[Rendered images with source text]

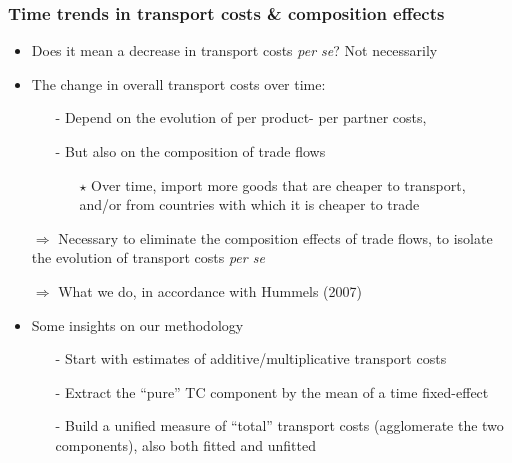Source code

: \documentclass[10 pt,Helvetica, french]{beamer}
\begin{document}
\begin{frame} [label = slide_compeffects_strategy]
\frametitle{Time trends in transport costs \& composition effects }
\begin{itemize}
\item Does it mean a decrease in transport costs \textit{per se}? Not necessarily \vspace{0.2cm}
\item The change in overall transport costs over time: \vspace{0.1cm}
\begin{itemize}
\item[-] Depend on the evolution of per product- per partner costs, \vspace{0.1cm}
\item[-] But also on the composition of trade flows \vspace{0.1cm}
\begin{itemize}
\item[$\star$] Over time, import more goods that are cheaper to transport, and/or from countries with which it is cheaper to trade \vspace{0.1cm}
\end{itemize}
\end{itemize}
\item[$\Rightarrow$] Necessary to eliminate the composition effects of trade flows, to isolate the evolution of transport costs \textit{per se}   \vspace{0.1cm}
\item[$\Rightarrow$] What we do, in accordance with Hummels (2007) \vspace{0.1cm}
\item Some insights on our methodology \hyperlink{app_compeffects_strategy}{} \hyperlink{app_compeffects_Hummels}{} \vspace{0.1cm}
\begin{itemize}
\item[-] Start with estimates of additive/multiplicative transport costs  \vspace{0.1cm}
\item[-] Extract the ``pure'' TC component by the mean of a time fixed-effect \vspace{0.1cm}
\item[-] Build a unified measure of ``total'' transport costs (agglomerate the two components), also both fitted and unfitted
\end{itemize}
\end{itemize}
\end{frame}
\end{document}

# Exercise instructions
In the records above, find the line containing "do, in accordance" and output every line from the first through that one, exactly, omitting pictures.

# Task output
Source code

: \documentclass[10 pt,Helvetica, french]{beamer}
\begin{document}
\begin{frame} [label = slide_compeffects_strategy]
\frametitle{Time trends in transport costs \& composition effects }
\begin{itemize}
\item Does it mean a decrease in transport costs \textit{per se}? Not necessarily \vspace{0.2cm}
\item The change in overall transport costs over time: \vspace{0.1cm}
\begin{itemize}
\item[-] Depend on the evolution of per product- per partner costs, \vspace{0.1cm}
\item[-] But also on the composition of trade flows \vspace{0.1cm}
\begin{itemize}
\item[$\star$] Over time, import more goods that are cheaper to transport, and/or from countries with which it is cheaper to trade \vspace{0.1cm}
\end{itemize}
\end{itemize}
\item[$\Rightarrow$] Necessary to eliminate the composition effects of trade flows, to isolate the evolution of transport costs \textit{per se}   \vspace{0.1cm}
\item[$\Rightarrow$] What we do, in accordance with Hummels (2007) \vspace{0.1cm}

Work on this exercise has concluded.